Canwest News Service - National Post

Published: Friday, March 06, 2009

If it’s ready-made, you probably overpaid

Joanne Sasvari, Canwest News Service - National Post

Talk about an inconvenient truth. A decade or so ago, when she was a consumer columnist in Vancouver, New York-based businesswoman Marlaina Gayle had a saying: "The most expensive thing you'll ever pay for is convenience."

If you haven't noticed the floodwaters of debt rising around your ankles, the person offering a cold splash of reality is Gail Vaz-Oxlade, host of the Slice network's Til Debt Do Us Part.

"My philosophy is: You can have it all, you just can't have it all at the same time," the personal finance expert says. "And what we have been doing in the past is having it all at the same time."

Money is a limited resource, Vaz-Oxlade notes. "You can run out of it.
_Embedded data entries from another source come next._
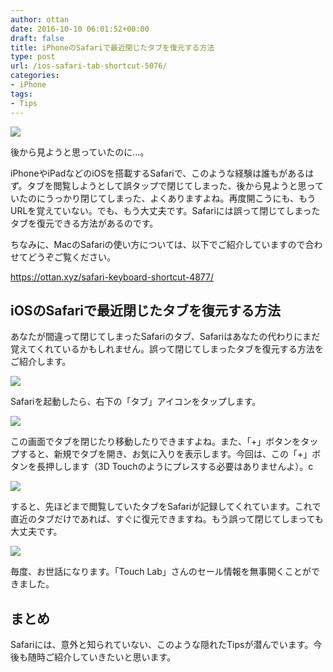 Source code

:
 ```yaml
---
author: ottan
date: 2016-10-10 06:01:52+00:00
draft: false
title: iPhoneのSafariで最近閉じたタブを復元する方法
type: post
url: /ios-safari-tab-shortcut-5076/
categories:
- iPhone
tags:
- Tips
---
```


![](/uploads/2016/10/161010-57fb2ba32b741.jpg)






後から見ようと思っていたのに…。





iPhoneやiPadなどのiOSを搭載するSafariで、このような経験は誰もがあるはず。タブを閲覧しようとして誤タップで閉じてしまった、後から見ようと思っていたのにうっかり閉じてしまった、よくありますよね。再度開こうにも、もうURLを覚えていない。でも、もう大丈夫です。Safariには誤って閉じてしまったタブを復元できる方法があるのです。





ちなみに、MacのSafariの使い方については、以下でご紹介していますので合わせてどうぞご覧ください。



https://ottan.xyz/safari-keyboard-shortcut-4877/



## iOSのSafariで最近閉じたタブを復元する方法





あなたが間違って閉じてしまったSafariのタブ、Safariはあなたの代わりにまだ覚えてくれているかもしれません。誤って閉じてしまったタブを復元する方法をご紹介します。





![](/uploads/2016/10/161010-57fb2c7dc5b22.png)






Safariを起動したら、右下の「タブ」アイコンをタップします。





![](/uploads/2016/10/161010-57fb2c843e765.png)






この画面でタブを閉じたり移動したりできますよね。また、「+」ボタンをタップすると、新規でタブを開き、お気に入りを表示します。今回は、この「+」ボタンを長押しします（3D Touchのようにプレスする必要はありませんよ）。c





![](/uploads/2016/10/161010-57fb2c89d4a00.png)






すると、先ほどまで閲覧していたタブをSafariが記録してくれています。これで直近のタブだけであれば、すぐに復元できますね。もう誤って閉じてしまっても大丈夫です。





![](/uploads/2016/10/161010-57fb2c8f1c8ef.png)






毎度、お世話になります。「Touch Lab」さんのセール情報を無事開くことができました。





## まとめ





Safariには、意外と知られていない、このような隠れたTipsが潜んでいます。今後も随時ご紹介していきたいと思います。
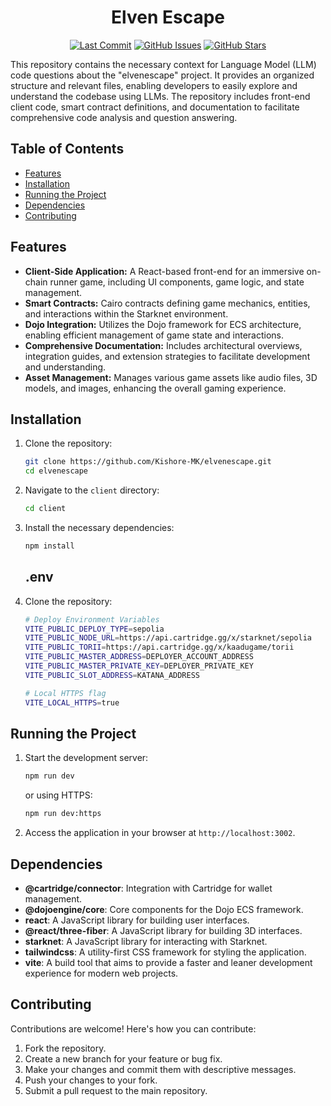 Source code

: 
<div align="center">

# Elven Escape 

[![Last Commit](https://img.shields.io/github/last-commit/Kishore-MK/elvenescape)](https://github.com/Kishore-MK/elvenescape/commits/main)
[![GitHub Issues](https://img.shields.io/github/issues/Kishore-MK/elvenescape)](https://github.com/Kishore-MK/elvenescape/issues)
[![GitHub Stars](https://img.shields.io/github/stars/Kishore-MK/elvenescape?style=social)](https://github.com/Kishore-MK/elvenescape/stargazers)

</div>

This repository contains the necessary context for Language Model (LLM) code questions about the "elvenescape" project. It provides an organized structure and relevant files, enabling developers to easily explore and understand the codebase using LLMs. The repository includes front-end client code, smart contract definitions, and documentation to facilitate comprehensive code analysis and question answering.

## Table of Contents

- [Features](#features)
- [Installation](#installation)
- [Running the Project](#running-the-project)
- [Dependencies](#dependencies)
- [Contributing](#contributing)

## Features

- **Client-Side Application:** A React-based front-end for an immersive on-chain runner game, including UI components, game logic, and state management.
- **Smart Contracts:** Cairo contracts defining game mechanics, entities, and interactions within the Starknet environment.
- **Dojo Integration:** Utilizes the Dojo framework for ECS architecture, enabling efficient management of game state and interactions.
- **Comprehensive Documentation:** Includes architectural overviews, integration guides, and extension strategies to facilitate development and understanding.
- **Asset Management:** Manages various game assets like audio files, 3D models, and images, enhancing the overall gaming experience.

## Installation

1.  Clone the repository:

    ```bash
    git clone https://github.com/Kishore-MK/elvenescape.git
    cd elvenescape
    ```

2. Navigate to the `client` directory:
   ```bash
   cd client
   ```
3.  Install the necessary dependencies:

    ```bash
    npm install
    ```

    ## .env

1.  Clone the repository:

    ```bash
    # Deploy Environment Variables
    VITE_PUBLIC_DEPLOY_TYPE=sepolia
    VITE_PUBLIC_NODE_URL=https://api.cartridge.gg/x/starknet/sepolia
    VITE_PUBLIC_TORII=https://api.cartridge.gg/x/kaadugame/torii
    VITE_PUBLIC_MASTER_ADDRESS=DEPLOYER_ACCOUNT_ADDRESS
    VITE_PUBLIC_MASTER_PRIVATE_KEY=DEPLOYER_PRIVATE_KEY
    VITE_PUBLIC_SLOT_ADDRESS=KATANA_ADDRESS
    
    # Local HTTPS flag
    VITE_LOCAL_HTTPS=true
    ```
    
## Running the Project

1.  Start the development server:

    ```bash
    npm run dev
    ```

    or using HTTPS:

    ```bash
    npm run dev:https
    ```

2.  Access the application in your browser at `http://localhost:3002`.

## Dependencies

-   **@cartridge/connector**: Integration with Cartridge for wallet management.
-   **@dojoengine/core**: Core components for the Dojo ECS framework.
-   **react**: A JavaScript library for building user interfaces.
-   **@react/three-fiber**: A JavaScript library for building 3D interfaces.
-   **starknet**: A JavaScript library for interacting with Starknet.
-   **tailwindcss**: A utility-first CSS framework for styling the application.
-   **vite**: A build tool that aims to provide a faster and leaner development experience for modern web projects.

## Contributing

Contributions are welcome! Here's how you can contribute:

1.  Fork the repository.
2.  Create a new branch for your feature or bug fix.
3.  Make your changes and commit them with descriptive messages.
4.  Push your changes to your fork.
5.  Submit a pull request to the main repository.
 
 
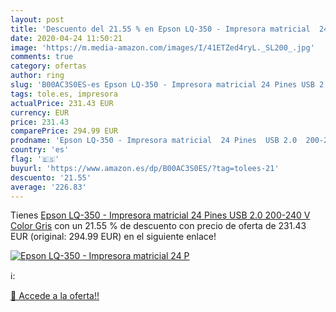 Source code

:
 ```yaml
---
layout: post
title: 'Descuento del 21.55 % en Epson LQ-350 - Impresora matricial  24 P'
date: 2020-04-24 11:50:21
image: 'https://m.media-amazon.com/images/I/41ETZed4ryL._SL200_.jpg'
comments: true
category: ofertas
author: ring
slug: 'B00AC3S0ES-es Epson LQ-350 - Impresora matricial 24 Pines USB 2.0...'
tags: tole.es, impresora
actualPrice: 231.43 EUR
currency: EUR
price: 231.43
comparePrice: 294.99 EUR
prodname: 'Epson LQ-350 - Impresora matricial  24 Pines  USB 2.0  200-240 V   Color Gris'
country: 'es'
flag: '🇪🇸'
buyurl: 'https://www.amazon.es/dp/B00AC3S0ES/?tag=tolees-21'
descuento: '21.55'
average: '226.83'
---
```


Tienes [Epson LQ-350 - Impresora matricial  24 Pines  USB 2.0  200-240 V   Color Gris](https://www.amazon.es/dp/B00AC3S0ES/?tag=tolees-21) con un 21.55 % de descuento con precio de oferta de 231.43 EUR (original: 294.99 EUR) en el siguiente enlace!

[![Epson LQ-350 - Impresora matricial  24 P](https://m.media-amazon.com/images/I/41ETZed4ryL._SL200_.jpg)](https://www.amazon.es/dp/B00AC3S0ES/?tag=tolees-21)

ℹ️:


[🛒 Accede a la oferta!!](https://www.amazon.es/dp/B00AC3S0ES/?tag=tolees-21)
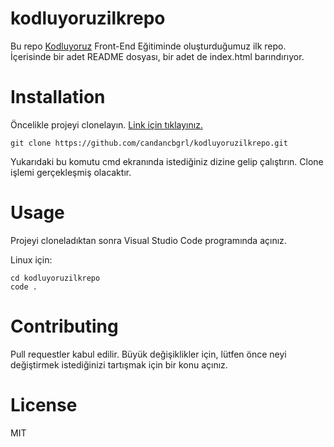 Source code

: # kodluyoruzilkrepo
Bu repo [Kodluyoruz](https://www.kodluyoruz.org/) Front-End Eğitiminde oluşturduğumuz ilk repo. İçerisinde bir adet README dosyası, bir adet de index.html barındırıyor.







# Installation
Öncelikle projeyi clonelayın. [Link için tıklayınız.](https://github.com/candancbgrl/kodluyoruzilkrepo.git)

```
git clone https://github.com/candancbgrl/kodluyoruzilkrepo.git
```
Yukarıdaki bu komutu cmd ekranında istediğiniz dizine gelip çalıştırın. Clone işlemi gerçekleşmiş olacaktır.

# Usage

Projeyi cloneladıktan sonra Visual Studio Code programında açınız.

Linux için:
```
cd kodluyoruzilkrepo
code .
```




# Contributing
Pull requestler kabul edilir. Büyük değişiklikler için, lütfen önce neyi değiştirmek istediğinizi tartışmak için bir konu açınız.

# License
MIT
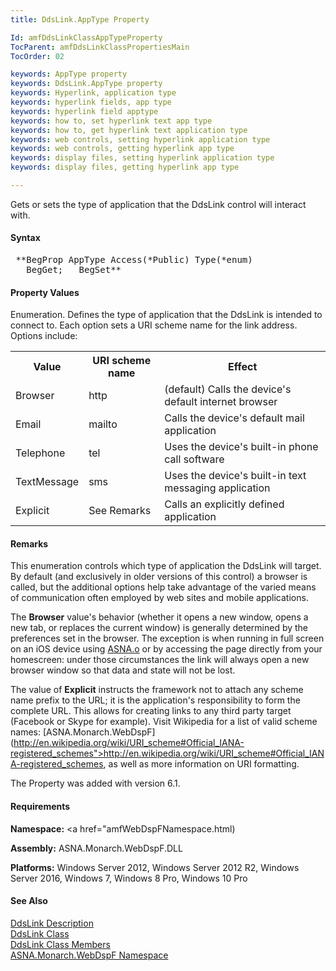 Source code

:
 ```yaml
---
title: DdsLink.AppType Property

Id: amfDdsLinkClassAppTypeProperty
TocParent: amfDdsLinkClassPropertiesMain
TocOrder: 02

keywords: AppType property
keywords: DdsLink.AppType property
keywords: Hyperlink, application type
keywords: hyperlink fields, app type
keywords: hyperlink field apptype
keywords: how to, set hyperlink text app type
keywords: how to, get hyperlink text application type
keywords: web controls, setting hyperlink application type
keywords: web controls, getting hyperlink app type
keywords: display files, setting hyperlink application type
keywords: display files, getting hyperlink app type

---
```


Gets or sets the type of application that the DdsLink control will interact with.

#### Syntax
<pre class="prettyprint"> **BegProp AppType Access(*Public) Type(*enum)
   BegGet;   BegSet** </pre>

#### Property Values
Enumeration. Defines the type of application that the DdsLink is intended to connect to. Each option sets a URI scheme name for the link address. Options include:
<table><tr><th>Value</th><th>URI scheme name</th><th>Effect</th></tr>
	  	<tr><td>Browser</td><td>http</td><td>(default) Calls the device's default internet browser</td></tr>
	  	<tr><td>Email</td><td>mailto</td><td>Calls the device's default mail application</td></tr>
		<tr><td>Telephone</td><td>tel</td><td>Uses the device's built-in phone call software</td></tr>
		<tr><td>TextMessage</td><td>sms</td><td>Uses the device's built-in text messaging application</td></tr>
		<tr><td>Explicit</td><td>See Remarks</td><td>Calls an explicitly defined application</td></tr>

</table>

#### Remarks
This enumeration controls which type of application the DdsLink will target. By default (and exclusively in older versions of this control) a browser is called, but the additional options help take advantage of the varied means of communication often employed by web sites and mobile applications.

The **Browser** value's behavior (whether it opens a new window, opens a new tab, or replaces the current window) is generally determined by the preferences set in the browser. The exception is when running in full screen on an iOS device using [ASNA.o](amfNativeMobileApp.html) or by accessing the page directly from your homescreen: under those circumstances the link will always open a new browser window so that data and state will not be lost.

The value of **Explicit** instructs the framework not to attach any scheme name prefix to the URL; it is the application's responsibility to form the complete URL. This allows for creating links to any third party target (Facebook or Skype for example). Visit Wikipedia for a list of valid scheme names: [ASNA.Monarch.WebDspF](http://en.wikipedia.org/wiki/URI_scheme#Official_IANA-registered_schemes">http://en.wikipedia.org/wiki/URI_scheme#Official_IANA-registered_schemes</a>, as well as more information on URI formatting.

The Property was added with version 6.1.

#### Requirements
**Namespace:** <a href="amfWebDspFNamespace.html)

**Assembly:** ASNA.Monarch.WebDspF.DLL

**Platforms:** Windows Server 2012, Windows Server 2012 R2, Windows Server 2016, Windows 7, Windows 8 Pro, Windows 10 Pro

#### See Also
[DdsLink Description](amfUnderstandingLinks.html)<br /> [DdsLink Class](amfDdsLinkClass.html) <br clear="none" /> [DdsLink Class Members](amfDdsLinkClassMembers.html) <br clear="none" /> [ ASNA.Monarch.WebDspF Namespace](amfWebDspFNamespace.html)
And if you have debt, you'll run out of it faster. If you have any consumer debt at all, your No. 1 priority has to be to pay off the debt."

Vaz-Oxlade has three basic rules: You cannot spend more than you make; you must save something; and you have to get the debt paid off - and by "paid off" she means within three years, no matter what it takes to do it.

It's also time to start doing things for ourselves. Not so long ago, we didn't go for $5 lattes at breakfast and takeout sushi at lunch - we brought a Thermos and packed a sandwich. And we didn't drop our clothes off at the dry cleaners when they got wrinkled, we whipped out the iron and pressed them ourselves.

There are good reasons we pay someone else to do what we used to do ourselves.

"Once upon a time there was a breadwinner in the family and the other person stayed home. There was a body on the ground managing life," Vaz-Oxlade says. "Then the dynamic changed because we wanted to buy more stuff, so we needed more money, so we sacrificed the guy on the ground managing life. Now we have to outsource everything that person used to do."

To change this attitude, families are taking up the old-school traditions of preserving produce, making bread, sausage and cheese, and planting herbs and vegetables - because it's fun, it's a great reason to get together and it pays off.

Marlaina Gayle, who co-owns and manages a photography business in New York, says, "I credit my '50s-housewife style of cooking three meals a day from scratch with maintaining our lifestyle in New York. It's damn expensive to eat out. We like to do other things besides eat, like travel."